Through the Bible in a Year – February 8th

The Scheme for January and February can be found here

Job 36-37; Acts 14; Psalm 49

This Good News of the forgiveness of sins continues to bear fruit as Paul and Barnabas continue on their missionary journey. We may well wonder why such a glorious message receives such opposition. Once again and in utter perversity ‘unbelieving Jews stirred up the Gentiles and poisoned their minds against them’.

Setting people free at the most fundamental level is not something which for now will be universally acknowledged as a good thing. We live in a world in multiple forms of slavery – economic, emotional to name but perhaps the greatest impersonal and personal prisons. There are idols we are told we Must serve, and live in fear of, all of them Good things that have been distorted, yet whether they are ‘out there’ or deep within our hearts, we fear to let them go and live in freedom.

The person who is truly set free no longer participates in these fear laden idolatries, and their lives are difficult to comprehend. They forgive ‘the unforgiveable’, they are at work liberating the oppressed and welcoming them into the community of faith, where God is the one to be feared, the God who forgives sins. Indeed, entering into this Way, set free from captivity, their lives seem to be of a radically different order, and so Paul and Barnabas have to fight to prevent the people worshipping them as Gods. They so reveal the life of God in themselves, that those who have not yet received the message cannot see the difference.
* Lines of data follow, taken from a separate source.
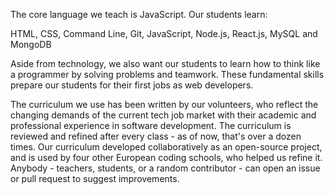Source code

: The core language we teach is JavaScript. Our students learn: 

HTML, CSS, Command Line, Git, JavaScript, Node.js, React.js, MySQL and MongoDB

Aside from technology, we also want our students to learn how to think like a programmer by solving problems and teamwork. These fundamental skills prepare our students for their first jobs as web developers. 

The curriculum we use has been written by our volunteers, who reflect the changing demands of the current tech job market with their academic and professional experience in software development. The curriculum is reviewed and refined after every class - as of now, that's over a dozen times. Our curriculum developed collaboratively as an open-source project, and is used by four other European coding schools, who helped us refine it. Anybody - teachers, students, or a random contributor - can open an issue or pull request to suggest improvements. 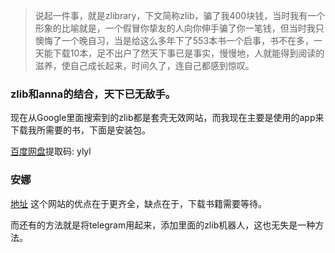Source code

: > 说起一件事，就是zlibrary，下文简称zlib，骗了我400块钱，当时我有一个形象的比喻就是，一个假冒你挚友的人向你伸手骗了你一笔钱，但当时我只懊悔了一个晚自习，当是给这么多年下了553本书一个启事，书不在多，一天能下载10本，足不出户了然天下事已是事实，慢慢地，人就能得到阅读的滋养，使自己成长起来，时间久了，连自己都感到惊叹。

### zlib和anna的结合，天下已无敌手。

现在从Google里面搜索到的zlib都是套壳无效网站，而我现在主要是使用的app来下载我所需要的书，下面是安装包。

[
百度网盘](https://pan.baidu.com/s/1lCVapVb0K3lkmThYKKuPaA?pwd=ylyl )提取码: ylyl

### 安娜
[地址](https://annas-archive.org/)
这个网站的优点在于更齐全，缺点在于，下载书籍需要等待。

而还有的方法就是将telegram用起来，添加里面的zlib机器人，这也无失是一种方法。

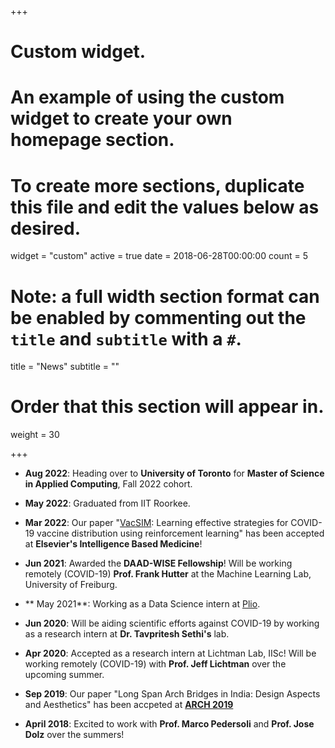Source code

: +++
# Custom widget.
# An example of using the custom widget to create your own homepage section.
# To create more sections, duplicate this file and edit the values below as desired.
widget = "custom"
active = true
date = 2018-06-28T00:00:00
count = 5

# Note: a full width section format can be enabled by commenting out the `title` and `subtitle` with a `#`.
title = "News"
 subtitle = ""

# Order that this section will appear in.
weight = 30

+++

-	**Aug 2022**: Heading over to **University of Toronto** for **Master of Science in Applied Computing**, Fall 2022 cohort.
-	**May 2022**: Graduated from IIT Roorkee.
-   **Mar 2022**: Our paper "[VacSIM](https://www.sciencedirect.com/science/article/pii/S2666521222000138): Learning effective strategies for COVID-19 vaccine distribution using reinforcement learning" has been accepted at **Elsevier's Intelligence Based Medicine**!

-   **Jun 2021**:
    Awarded the **DAAD-WISE Fellowship**! Will be working remotely (COVID-19) **Prof. Frank Hutter** at the Machine Learning Lab, University of Freiburg.
    
- ** May 2021**: Working as a Data Science intern at [Plio](https://www.plio.in/). 
- **Jun 2020**: Will be aiding scientific efforts against COVID-19 by working as a research intern at **Dr. Tavpritesh Sethi's** lab. 
-   **Apr 2020**:
    Accepted as a research intern at Lichtman Lab, IISc! Will be working remotely (COVID-19) with **Prof. Jeff Lichtman** over the upcoming summer.

-   **Sep 2019**: Our paper "Long Span Arch Bridges in India: Design Aspects and Aesthetics" has been accpeted at **[ARCH 2019](https://link.springer.com/chapter/10.1007/978-3-030-29227-0_69)**
    
-   **April 2018**:
    Excited to work with **Prof. Marco Pedersoli** and **Prof. Jose Dolz** over the summers!
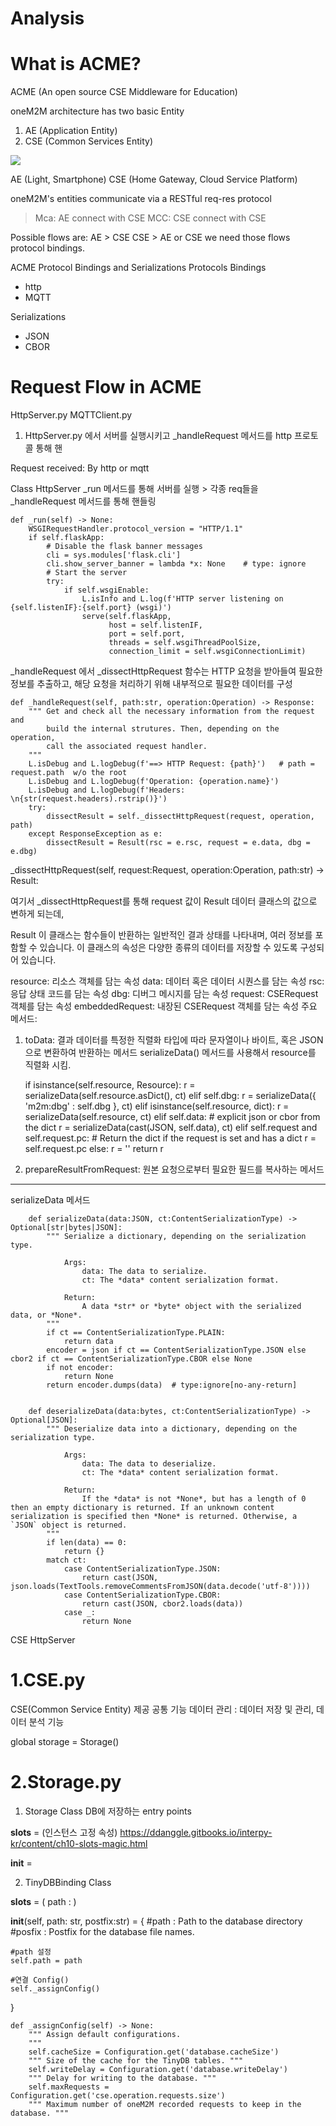 # Analysis

# What is ACME?
ACME (An open source CSE Middleware for Education)

oneM2M architecture has two basic Entity
1. AE (Application Entity)
2. CSE (Common Services Entity)

<img src="http://www.onem2m.org/images/app_dev_guide/ArchImg.png">

AE (Light, Smartphone)
CSE (Home Gateway, Cloud Service Platform)

oneM2M's entities communicate via a RESTful req-res protocol
> Mca: AE connect with CSE
> MCC: CSE connect with CSE

Possible flows are:
AE > CSE
CSE > AE or CSE
we need those flows protocol bindings.

ACME Protocol Bindings and Serializations
Protocols Bindings
- http
- MQTT

Serializations
- JSON
- CBOR


# Request Flow in ACME
HttpServer.py
MQTTClient.py

1. HttpServer.py 에서 서버를 실행시키고 _handleRequest 메서드를 http 프로토콜 통해 핸



Request received: By http or mqtt

Class HttpServer
_run 메서드를 통해 서버를 실행 > 각종 req들을 _handleRequest 메서드를 통해 핸들링

	def _run(self) -> None:
		WSGIRequestHandler.protocol_version = "HTTP/1.1"
		if self.flaskApp:
			# Disable the flask banner messages
			cli = sys.modules['flask.cli']
			cli.show_server_banner = lambda *x: None 	# type: ignore
			# Start the server
			try:
				if self.wsgiEnable:
					L.isInfo and L.log(f'HTTP server listening on {self.listenIF}:{self.port} (wsgi)')
					serve(self.flaskApp, 
		   				  host = self.listenIF, 
						  port = self.port, 
						  threads = self.wsgiThreadPoolSize, 
						  connection_limit = self.wsgiConnectionLimit)
    
_handleRequest 에서 _dissectHttpRequest 함수는 HTTP 요청을 받아들여 필요한 정보를 추출하고, 해당 요청을 처리하기 위해 내부적으로 필요한 데이터를 구성

	def _handleRequest(self, path:str, operation:Operation) -> Response:
		"""	Get and check all the necessary information from the request and
			build the internal strutures. Then, depending on the operation,
			call the associated request handler.
		"""
		L.isDebug and L.logDebug(f'==> HTTP Request: {path}') 	# path = request.path  w/o the root
		L.isDebug and L.logDebug(f'Operation: {operation.name}')
		L.isDebug and L.logDebug(f'Headers: \n{str(request.headers).rstrip()}')
		try:
			dissectResult = self._dissectHttpRequest(request, operation, path)
		except ResponseException as e:
			dissectResult = Result(rsc = e.rsc, request = e.data, dbg = e.dbg)


_dissectHttpRequest(self, request:Request, operation:Operation, path:str) -> Result:

여기서 _dissectHttpRequest를 통해 request 값이 Result 데이터 클래스의 값으로 변하게 되는데,

Result 이 클래스는 함수들이 반환하는 일반적인 결과 상태를 나타내며, 여러 정보를 포함할 수 있습니다. 이 클래스의 속성은 다양한 종류의 데이터를 저장할 수 있도록 구성되어 있습니다.

resource: 리소스 객체를 담는 속성
data: 데이터 혹은 데이터 시퀀스를 담는 속성
rsc: 응답 상태 코드를 담는 속성
dbg: 디버그 메시지를 담는 속성
request: CSERequest 객체를 담는 속성
embeddedRequest: 내장된 CSERequest 객체를 담는 속성
주요 메서드:
1. toData: 결과 데이터를 특정한 직렬화 타입에 따라 문자열이나 바이트, 혹은 JSON으로 변환하여 반환하는 메서드
serializeData() 메서드를 사용해서 resource를 직렬화 시킴.

	if isinstance(self.resource, Resource):
				r = serializeData(self.resource.asDict(), ct)
			elif self.dbg:
				r = serializeData({ 'm2m:dbg' : self.dbg }, ct)
			elif isinstance(self.resource, dict):
				r = serializeData(self.resource, ct)
			elif self.data:									# explicit json or cbor from the dict
				r = serializeData(cast(JSON, self.data), ct)
			elif self.request and self.request.pc:		# Return the dict if the request is set and has a dict
				r = self.request.pc
			else:
				r = ''
			return r


2. prepareResultFromRequest: 원본 요청으로부터 필요한 필드를 복사하는 메서드

-----

serializeData 메서드
		
		def serializeData(data:JSON, ct:ContentSerializationType) -> Optional[str|bytes|JSON]:
			"""	Serialize a dictionary, depending on the serialization type.
		
				Args:
					data: The data to serialize.
					ct: The *data* content serialization format.
				
				Return:
					A data *str* or *byte* object with the serialized data, or *None*.
			"""
			if ct == ContentSerializationType.PLAIN:
				return data
			encoder = json if ct == ContentSerializationType.JSON else cbor2 if ct == ContentSerializationType.CBOR else None
			if not encoder:
				return None
			return encoder.dumps(data)	# type:ignore[no-any-return]
		
		
		def deserializeData(data:bytes, ct:ContentSerializationType) -> Optional[JSON]:
			"""	Deserialize data into a dictionary, depending on the serialization type.
		
				Args:
					data: The data to deserialize.
					ct: The *data* content serialization format.
				
				Return:
					If the *data* is not *None*, but has a length of 0 then an empty dictionary is returned. If an unknown content serialization is specified then *None* is returned. Otherwise, a `JSON` object is returned.
			"""
			if len(data) == 0:
				return {}
			match ct:
				case ContentSerializationType.JSON:
					return cast(JSON, json.loads(TextTools.removeCommentsFromJSON(data.decode('utf-8'))))
				case ContentSerializationType.CBOR:
					return cast(JSON, cbor2.loads(data))
				case _:
					return None




CSE
HttpServer





# 1.CSE.py
CSE(Common Service Entity) 제공 공통 기능
데이터 관리 : 데이터 저장 및 관리, 데이터 분석 기능

global storage = Storage()

# 2.Storage.py

1) Storage Class 
DB에 저장하는 entry points

__slots__ = (인스턴스 고정 속성)
https://ddanggle.gitbooks.io/interpy-kr/content/ch10-slots-magic.html

__init__ = 

2) TinyDBBinding Class

__slots__ =  (
    path : 
)

__init__(self, path: str, postfix:str) = {
    #path : Path to the database directory
    #posfix : Postfix for the database file names.

    #path 설정
    self.path = path

    #연결 Config()
    self._assignConfig()


}


	def _assignConfig(self) -> None:
		"""	Assign default configurations.
		"""
		self.cacheSize = Configuration.get('database.cacheSize')
		""" Size of the cache for the TinyDB tables. """
		self.writeDelay = Configuration.get('database.writeDelay')
		""" Delay for writing to the database. """
		self.maxRequests = Configuration.get('cse.operation.requests.size')
		""" Maximum number of oneM2M recorded requests to keep in the database. """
This message of liberation is opposed. The powers that be have their slaves, who live in fear of the idols. There are others who continue to control others by withholding liberating forgiveness. To set the prisoner free will arouse opposition, the jailers have invested their being in their control over others. And so as with Christ, so with the Church.  “It is through many persecutions that we must enter the Kingdom of God”

As an aside, when we talk of the persecution of the church in this age, does this persecution have its roots in setting the prisoners free through the forgiveness of sins?